What is being asked:
Your answer must be an exact copy of the lines below, from the first through the one with "# Mult, Offset (Multiplier and Offset)", with no pictures.

Plain-text document sources:
= = = = = = =
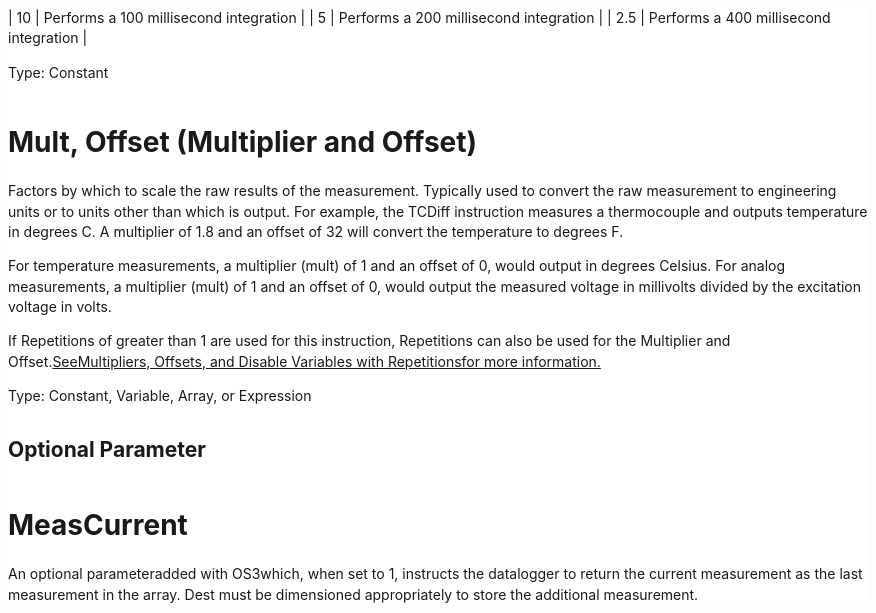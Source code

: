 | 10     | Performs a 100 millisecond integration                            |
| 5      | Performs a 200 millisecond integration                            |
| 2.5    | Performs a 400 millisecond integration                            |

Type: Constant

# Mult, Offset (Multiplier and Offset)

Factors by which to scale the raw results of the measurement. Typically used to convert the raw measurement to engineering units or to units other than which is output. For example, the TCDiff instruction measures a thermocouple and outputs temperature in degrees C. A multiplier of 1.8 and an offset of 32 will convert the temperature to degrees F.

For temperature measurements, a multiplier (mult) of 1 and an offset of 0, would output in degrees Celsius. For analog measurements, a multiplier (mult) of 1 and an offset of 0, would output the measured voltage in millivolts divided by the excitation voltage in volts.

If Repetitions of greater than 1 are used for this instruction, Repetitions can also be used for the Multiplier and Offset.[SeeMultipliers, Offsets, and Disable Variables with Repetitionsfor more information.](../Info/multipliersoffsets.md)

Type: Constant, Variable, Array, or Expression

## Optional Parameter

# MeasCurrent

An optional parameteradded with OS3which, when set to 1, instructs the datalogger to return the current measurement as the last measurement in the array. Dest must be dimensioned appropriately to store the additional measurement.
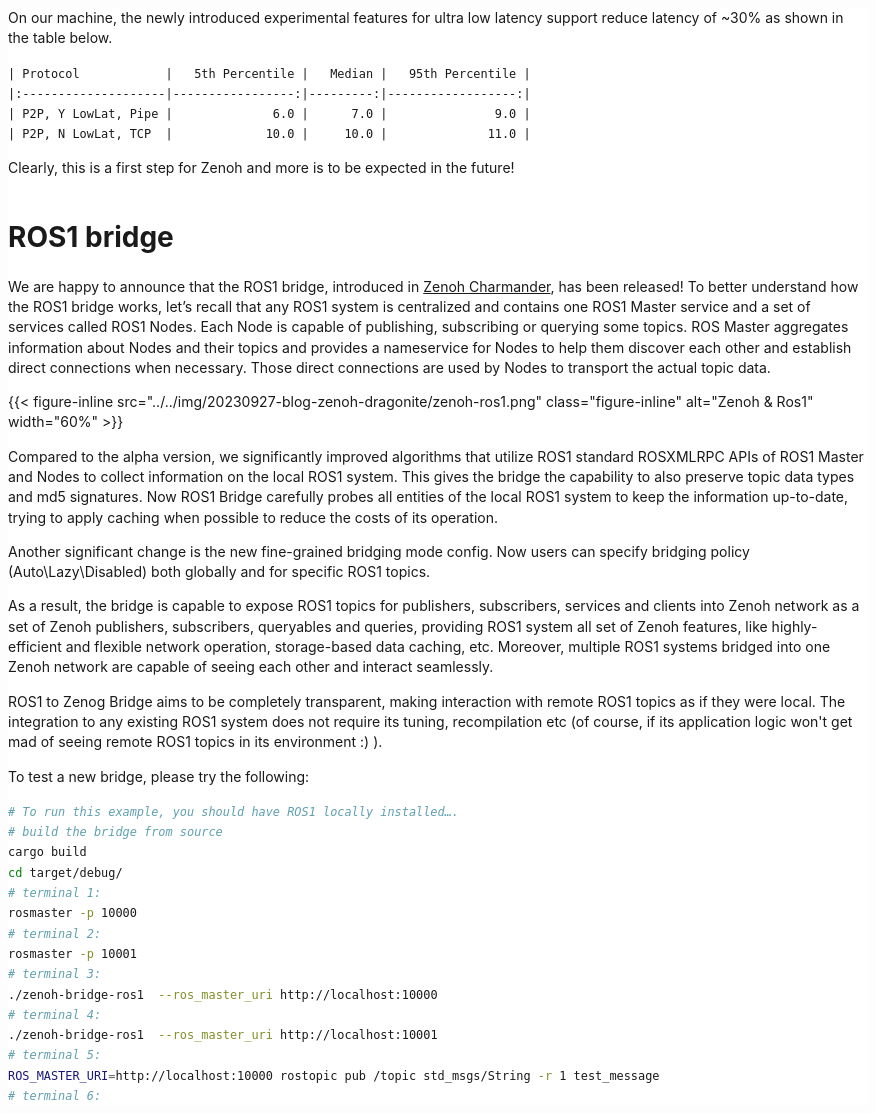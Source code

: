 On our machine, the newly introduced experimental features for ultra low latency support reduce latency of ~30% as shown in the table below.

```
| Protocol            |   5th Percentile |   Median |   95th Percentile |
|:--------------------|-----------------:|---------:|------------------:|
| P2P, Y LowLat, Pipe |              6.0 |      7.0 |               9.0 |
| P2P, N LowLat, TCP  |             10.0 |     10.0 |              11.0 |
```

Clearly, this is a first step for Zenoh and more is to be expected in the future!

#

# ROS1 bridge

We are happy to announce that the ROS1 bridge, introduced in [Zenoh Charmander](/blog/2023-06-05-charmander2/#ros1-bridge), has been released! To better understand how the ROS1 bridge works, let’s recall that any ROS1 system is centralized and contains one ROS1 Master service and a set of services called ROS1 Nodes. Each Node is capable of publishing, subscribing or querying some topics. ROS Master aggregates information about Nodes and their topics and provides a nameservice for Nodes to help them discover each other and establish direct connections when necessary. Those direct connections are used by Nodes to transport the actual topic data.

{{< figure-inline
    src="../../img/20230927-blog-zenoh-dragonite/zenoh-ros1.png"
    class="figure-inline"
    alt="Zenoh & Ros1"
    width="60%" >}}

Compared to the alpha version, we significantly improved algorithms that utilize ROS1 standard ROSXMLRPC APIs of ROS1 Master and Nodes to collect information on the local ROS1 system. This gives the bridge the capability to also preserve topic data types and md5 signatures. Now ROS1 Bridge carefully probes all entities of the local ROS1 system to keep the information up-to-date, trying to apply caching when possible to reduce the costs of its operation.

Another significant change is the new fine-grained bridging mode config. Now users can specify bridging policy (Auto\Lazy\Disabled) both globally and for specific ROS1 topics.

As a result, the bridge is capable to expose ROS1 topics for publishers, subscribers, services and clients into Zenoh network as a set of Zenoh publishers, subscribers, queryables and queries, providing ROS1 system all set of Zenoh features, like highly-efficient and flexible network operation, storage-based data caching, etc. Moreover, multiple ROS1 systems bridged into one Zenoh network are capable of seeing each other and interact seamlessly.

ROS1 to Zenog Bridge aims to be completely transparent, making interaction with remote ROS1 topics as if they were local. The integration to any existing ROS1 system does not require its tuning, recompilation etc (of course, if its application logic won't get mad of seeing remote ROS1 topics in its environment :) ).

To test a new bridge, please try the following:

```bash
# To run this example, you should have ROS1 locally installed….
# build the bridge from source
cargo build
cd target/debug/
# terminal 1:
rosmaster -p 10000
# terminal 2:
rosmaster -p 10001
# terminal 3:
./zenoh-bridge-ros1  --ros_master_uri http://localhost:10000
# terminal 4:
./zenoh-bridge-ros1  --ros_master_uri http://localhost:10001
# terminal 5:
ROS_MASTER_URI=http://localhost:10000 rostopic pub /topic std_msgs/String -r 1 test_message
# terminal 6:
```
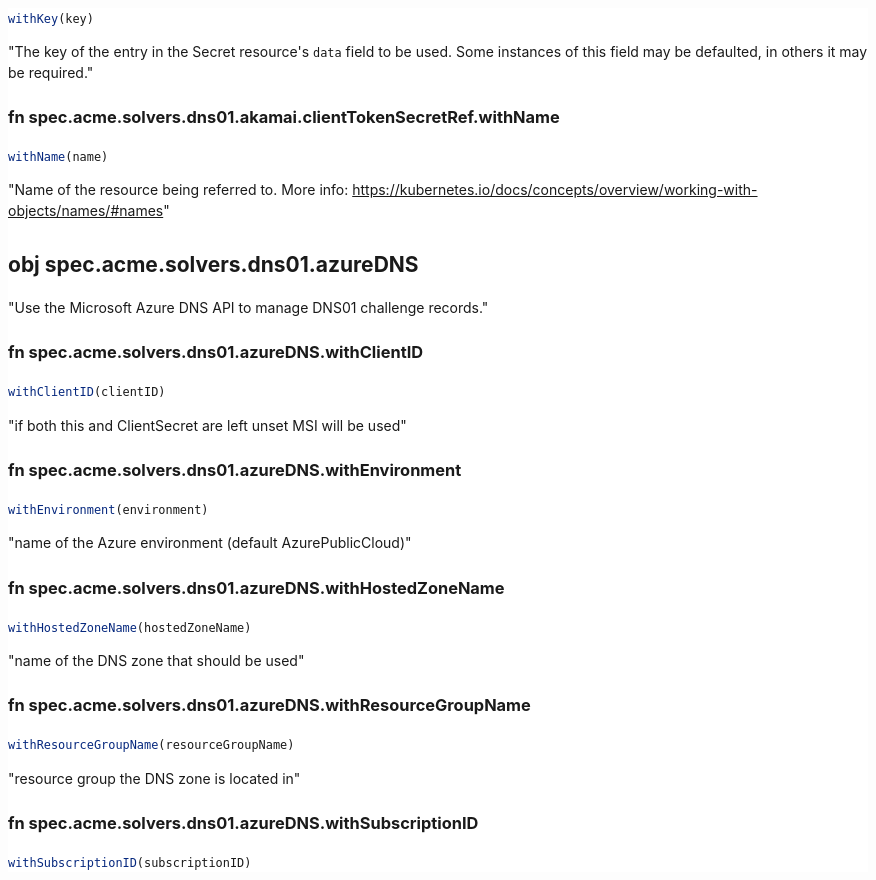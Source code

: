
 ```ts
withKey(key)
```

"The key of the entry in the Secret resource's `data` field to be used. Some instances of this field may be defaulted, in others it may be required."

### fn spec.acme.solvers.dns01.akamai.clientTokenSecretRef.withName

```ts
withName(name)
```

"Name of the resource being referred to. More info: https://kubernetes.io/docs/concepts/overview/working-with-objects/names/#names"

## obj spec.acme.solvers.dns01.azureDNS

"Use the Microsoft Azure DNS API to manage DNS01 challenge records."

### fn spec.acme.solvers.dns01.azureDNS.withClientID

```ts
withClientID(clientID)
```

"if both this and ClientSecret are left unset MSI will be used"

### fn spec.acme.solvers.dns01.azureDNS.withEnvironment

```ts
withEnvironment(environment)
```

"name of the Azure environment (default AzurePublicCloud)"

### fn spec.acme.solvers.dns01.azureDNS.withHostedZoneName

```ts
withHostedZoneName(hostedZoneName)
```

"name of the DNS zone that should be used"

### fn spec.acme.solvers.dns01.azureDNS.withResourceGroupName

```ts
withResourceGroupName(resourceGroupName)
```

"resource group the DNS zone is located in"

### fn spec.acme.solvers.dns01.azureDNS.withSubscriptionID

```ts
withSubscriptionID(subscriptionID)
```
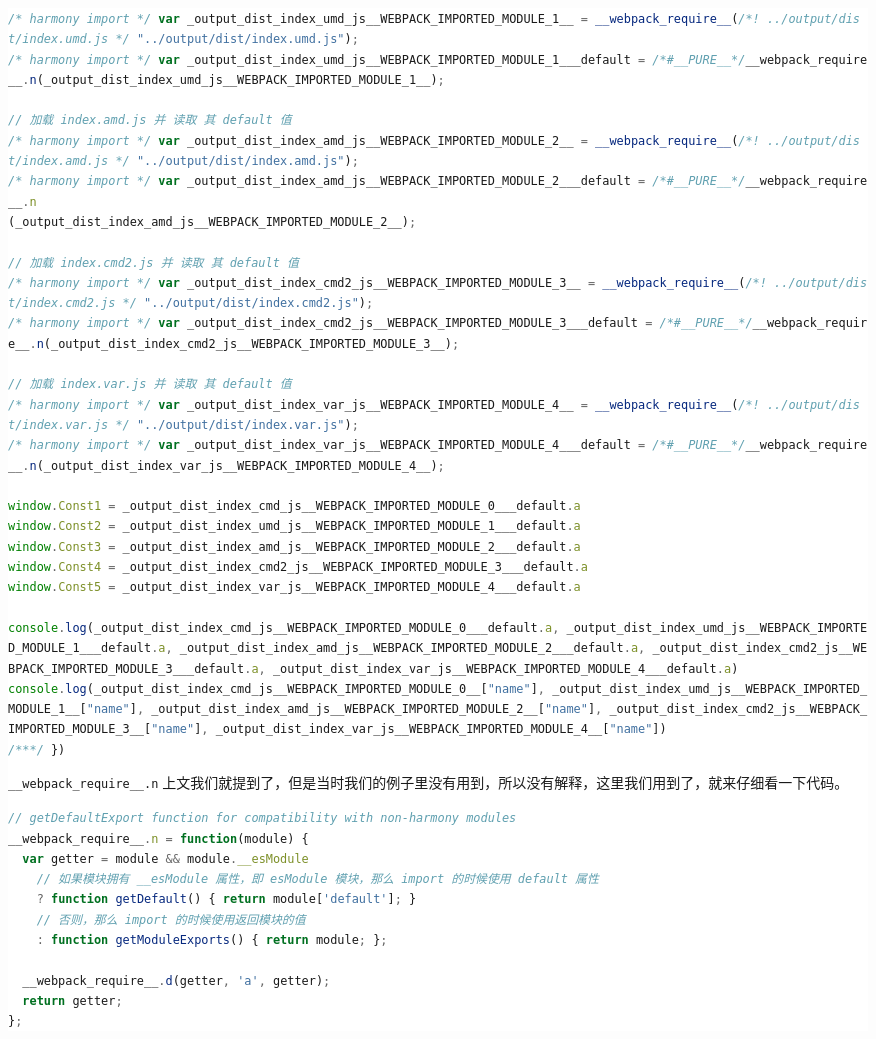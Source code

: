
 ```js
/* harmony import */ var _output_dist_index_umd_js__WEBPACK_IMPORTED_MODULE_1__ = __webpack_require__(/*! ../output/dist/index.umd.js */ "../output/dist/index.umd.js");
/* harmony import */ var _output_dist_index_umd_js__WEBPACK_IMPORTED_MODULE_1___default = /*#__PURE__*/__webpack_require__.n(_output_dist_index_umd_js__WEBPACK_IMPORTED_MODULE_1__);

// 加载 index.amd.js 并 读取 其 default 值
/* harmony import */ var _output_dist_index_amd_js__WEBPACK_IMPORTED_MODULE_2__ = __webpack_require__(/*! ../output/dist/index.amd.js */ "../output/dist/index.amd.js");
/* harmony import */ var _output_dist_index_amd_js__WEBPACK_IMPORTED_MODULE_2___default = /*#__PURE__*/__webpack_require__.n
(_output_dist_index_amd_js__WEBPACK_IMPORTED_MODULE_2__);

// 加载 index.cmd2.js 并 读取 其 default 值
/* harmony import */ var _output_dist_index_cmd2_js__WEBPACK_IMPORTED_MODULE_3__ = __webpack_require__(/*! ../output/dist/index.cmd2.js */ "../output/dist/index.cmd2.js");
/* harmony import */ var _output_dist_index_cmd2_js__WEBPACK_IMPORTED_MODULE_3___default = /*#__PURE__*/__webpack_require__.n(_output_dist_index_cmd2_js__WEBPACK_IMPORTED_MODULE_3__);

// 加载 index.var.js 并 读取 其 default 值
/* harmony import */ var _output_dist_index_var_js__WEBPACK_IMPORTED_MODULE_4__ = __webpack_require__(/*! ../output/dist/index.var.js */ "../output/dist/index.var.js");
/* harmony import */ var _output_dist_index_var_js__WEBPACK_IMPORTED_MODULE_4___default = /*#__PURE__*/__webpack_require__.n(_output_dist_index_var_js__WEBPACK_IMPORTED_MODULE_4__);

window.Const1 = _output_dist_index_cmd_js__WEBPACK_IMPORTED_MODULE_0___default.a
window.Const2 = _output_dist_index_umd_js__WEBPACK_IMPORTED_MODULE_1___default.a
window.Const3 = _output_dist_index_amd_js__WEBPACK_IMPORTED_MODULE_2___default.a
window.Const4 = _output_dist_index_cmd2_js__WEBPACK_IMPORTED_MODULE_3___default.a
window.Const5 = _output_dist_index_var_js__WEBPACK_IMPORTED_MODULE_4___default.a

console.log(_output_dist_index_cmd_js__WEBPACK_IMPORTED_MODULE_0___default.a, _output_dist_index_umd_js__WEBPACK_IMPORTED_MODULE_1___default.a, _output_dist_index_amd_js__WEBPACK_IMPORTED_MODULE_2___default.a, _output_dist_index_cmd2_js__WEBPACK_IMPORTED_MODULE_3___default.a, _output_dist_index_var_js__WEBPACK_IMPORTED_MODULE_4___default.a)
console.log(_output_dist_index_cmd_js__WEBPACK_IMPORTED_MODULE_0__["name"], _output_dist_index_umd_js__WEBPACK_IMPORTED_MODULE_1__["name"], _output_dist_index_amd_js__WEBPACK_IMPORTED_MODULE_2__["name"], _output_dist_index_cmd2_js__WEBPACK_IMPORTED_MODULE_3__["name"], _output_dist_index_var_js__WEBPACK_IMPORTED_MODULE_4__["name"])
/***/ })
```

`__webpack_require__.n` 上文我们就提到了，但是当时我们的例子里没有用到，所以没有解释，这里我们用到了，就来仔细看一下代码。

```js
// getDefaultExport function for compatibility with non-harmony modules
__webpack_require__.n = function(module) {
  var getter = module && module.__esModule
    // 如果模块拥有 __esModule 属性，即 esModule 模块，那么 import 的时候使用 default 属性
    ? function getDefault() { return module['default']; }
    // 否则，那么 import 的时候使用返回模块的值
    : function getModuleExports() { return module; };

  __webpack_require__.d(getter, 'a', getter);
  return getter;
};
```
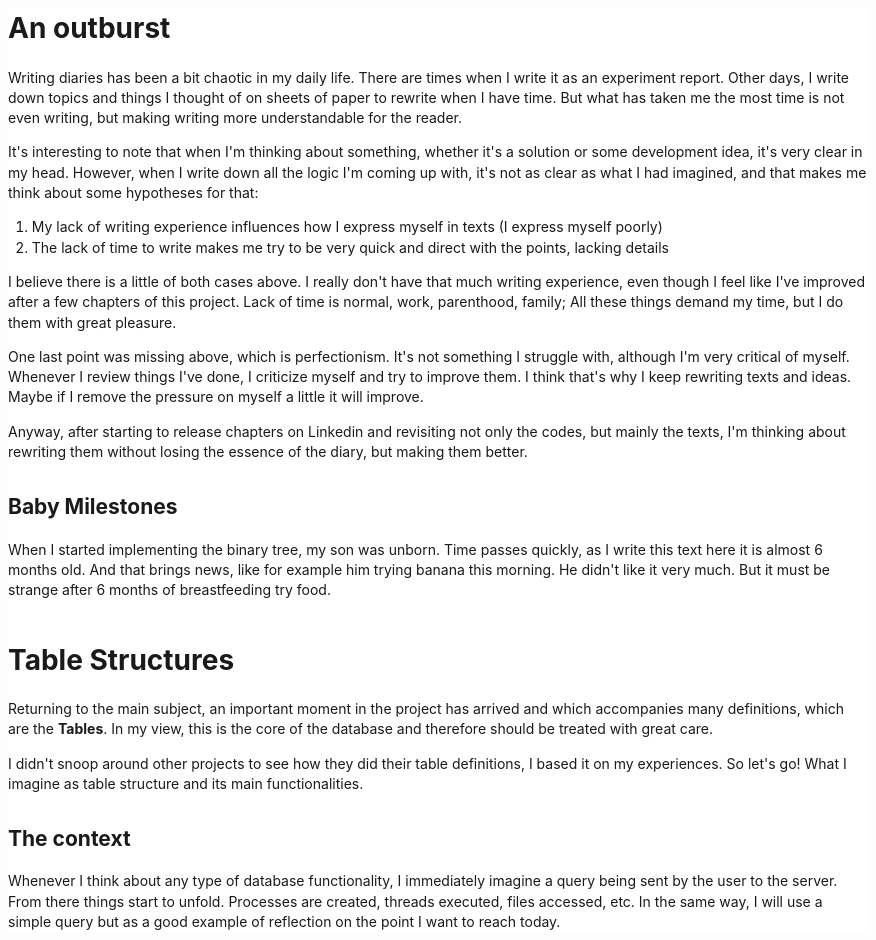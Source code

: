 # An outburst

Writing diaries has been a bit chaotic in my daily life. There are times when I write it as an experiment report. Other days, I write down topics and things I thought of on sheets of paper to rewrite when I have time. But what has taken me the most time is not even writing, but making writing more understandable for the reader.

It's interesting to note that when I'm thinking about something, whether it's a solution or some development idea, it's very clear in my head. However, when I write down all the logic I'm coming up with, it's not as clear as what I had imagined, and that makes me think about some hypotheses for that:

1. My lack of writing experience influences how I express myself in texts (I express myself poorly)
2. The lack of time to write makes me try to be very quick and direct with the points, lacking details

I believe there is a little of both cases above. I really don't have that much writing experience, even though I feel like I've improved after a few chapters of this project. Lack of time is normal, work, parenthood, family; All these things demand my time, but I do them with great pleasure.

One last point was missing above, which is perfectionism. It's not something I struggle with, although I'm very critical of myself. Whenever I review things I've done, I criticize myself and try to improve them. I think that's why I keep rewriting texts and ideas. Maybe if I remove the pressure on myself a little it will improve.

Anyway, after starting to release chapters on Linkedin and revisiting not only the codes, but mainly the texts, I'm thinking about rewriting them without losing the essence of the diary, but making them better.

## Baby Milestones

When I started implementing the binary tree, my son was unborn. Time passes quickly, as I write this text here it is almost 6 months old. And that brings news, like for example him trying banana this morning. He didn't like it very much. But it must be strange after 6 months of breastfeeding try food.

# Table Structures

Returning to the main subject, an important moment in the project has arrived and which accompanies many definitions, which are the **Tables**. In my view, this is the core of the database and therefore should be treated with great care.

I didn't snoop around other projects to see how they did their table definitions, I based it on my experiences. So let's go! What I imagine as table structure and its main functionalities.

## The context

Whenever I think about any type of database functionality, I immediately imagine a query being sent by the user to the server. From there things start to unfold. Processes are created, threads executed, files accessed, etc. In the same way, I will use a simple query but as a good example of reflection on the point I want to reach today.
= = = = = = =
Result for this exercise:
Source code

: | 10     | Performs a 100 millisecond integration                            |
| 5      | Performs a 200 millisecond integration                            |
| 2.5    | Performs a 400 millisecond integration                            |

Type: Constant

# Mult, Offset (Multiplier and Offset)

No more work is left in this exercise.